The first day of SSR'97 was taken up by tutorials. According to Guillermo Arango, general chair of the symposium, all of the tutorials were popular, with Carma McClure's tutorials on Extending the Software Process to Include Reuse, Barry Keepence and Mike Mannon's tutorial on Requirements Driven Reuse, and Jeff Poulin's tutorial on Software Reuse Metrics getting especially well received. There about twenty participants in each of the eight half-day sessions.

On Sunday, in the keynote address, Paul Bassett described the use of "frames" for the adaptive reuse of software. Reported on some outstanding results achieved with the technique. For the remainder of the morning, attendees heard four papers on components and architecture presented by both practitioners and researchers.

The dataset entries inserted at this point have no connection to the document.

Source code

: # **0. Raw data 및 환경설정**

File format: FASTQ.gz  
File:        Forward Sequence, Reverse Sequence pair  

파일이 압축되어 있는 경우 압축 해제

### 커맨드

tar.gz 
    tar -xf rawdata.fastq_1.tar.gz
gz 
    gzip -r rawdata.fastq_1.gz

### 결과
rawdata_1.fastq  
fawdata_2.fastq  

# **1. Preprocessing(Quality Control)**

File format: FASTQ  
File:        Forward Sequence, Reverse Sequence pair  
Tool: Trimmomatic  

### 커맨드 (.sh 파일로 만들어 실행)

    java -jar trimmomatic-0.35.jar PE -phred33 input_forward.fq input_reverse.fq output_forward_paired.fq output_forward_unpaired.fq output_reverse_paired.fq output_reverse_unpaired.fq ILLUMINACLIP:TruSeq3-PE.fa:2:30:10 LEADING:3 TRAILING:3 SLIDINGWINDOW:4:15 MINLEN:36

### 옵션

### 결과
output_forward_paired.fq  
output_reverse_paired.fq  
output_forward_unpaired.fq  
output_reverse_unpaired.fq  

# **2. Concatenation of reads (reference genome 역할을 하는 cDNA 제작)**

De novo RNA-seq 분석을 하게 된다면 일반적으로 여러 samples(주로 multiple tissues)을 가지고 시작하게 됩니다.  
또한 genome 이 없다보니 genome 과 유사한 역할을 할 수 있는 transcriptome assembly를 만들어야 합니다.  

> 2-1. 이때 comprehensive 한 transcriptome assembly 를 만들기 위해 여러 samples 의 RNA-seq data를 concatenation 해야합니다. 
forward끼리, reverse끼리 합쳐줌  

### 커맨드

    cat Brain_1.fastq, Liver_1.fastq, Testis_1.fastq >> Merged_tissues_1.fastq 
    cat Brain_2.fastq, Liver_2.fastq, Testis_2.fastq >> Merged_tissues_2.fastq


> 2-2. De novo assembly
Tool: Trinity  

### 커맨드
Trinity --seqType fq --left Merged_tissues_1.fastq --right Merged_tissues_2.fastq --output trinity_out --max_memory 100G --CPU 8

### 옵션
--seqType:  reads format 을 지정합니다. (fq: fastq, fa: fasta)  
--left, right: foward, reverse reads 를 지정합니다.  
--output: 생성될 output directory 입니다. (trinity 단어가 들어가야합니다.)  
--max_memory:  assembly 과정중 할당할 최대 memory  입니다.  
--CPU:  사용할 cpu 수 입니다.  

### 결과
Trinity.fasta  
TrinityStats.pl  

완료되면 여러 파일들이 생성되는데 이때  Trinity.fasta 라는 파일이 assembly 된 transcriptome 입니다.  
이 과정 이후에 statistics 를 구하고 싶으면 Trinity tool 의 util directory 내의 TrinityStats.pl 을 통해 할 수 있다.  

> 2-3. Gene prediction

The afternoon session began with five talks on domain analysis and domain engineering.

Keeping with the international flavor of the symposium, the session included an asian speaker from the UK, a Polish speaker from Singapore, a French speaker from Florida, and a middle eastern speaker from Canada. The afternoon ended with a panel discussion on the impact of Java on software reusability---this year's hot topic.

Monday started with a keynote address by Ralph Johnson on Patterns, Frameworks, and Components. The keynote was followed by four papers on object-oriented reuse and reuse on the internet. The afternoon sessions gave the attendees five talks on application generators and program transformation and a panel discussion of reuse R & D.

All the talks in the SSR symposium were received with interest as evidenced by the fact that the reception area outside remained empty during every session. Dr. Arango attributes the success of this year's symposium to several factors, starting, of course with the high quality of the papers. Only twenty one were selected from the sixty three submissions received. But the format also contributed. The conference talks were given in a single track, to allow the participants to hear every talk. Each speaker was limited to twenty minutes, plus ten minutes of discussion, to encourage them to give only the highlights rather than trying to repeat the same material presented in the paper.

By the end of the symposium attendees were left with the impression that libraries of heterogeneous components and faceted component classification are on their way out. Judging by the papers, the trend is toward adaptable components and toward architectures and frameworks for component interchangeability. The impact of Java on reuse received mixed reviews. According to Martin Griss, "Java is just a programming language and it only solves a portion of the reuse problem."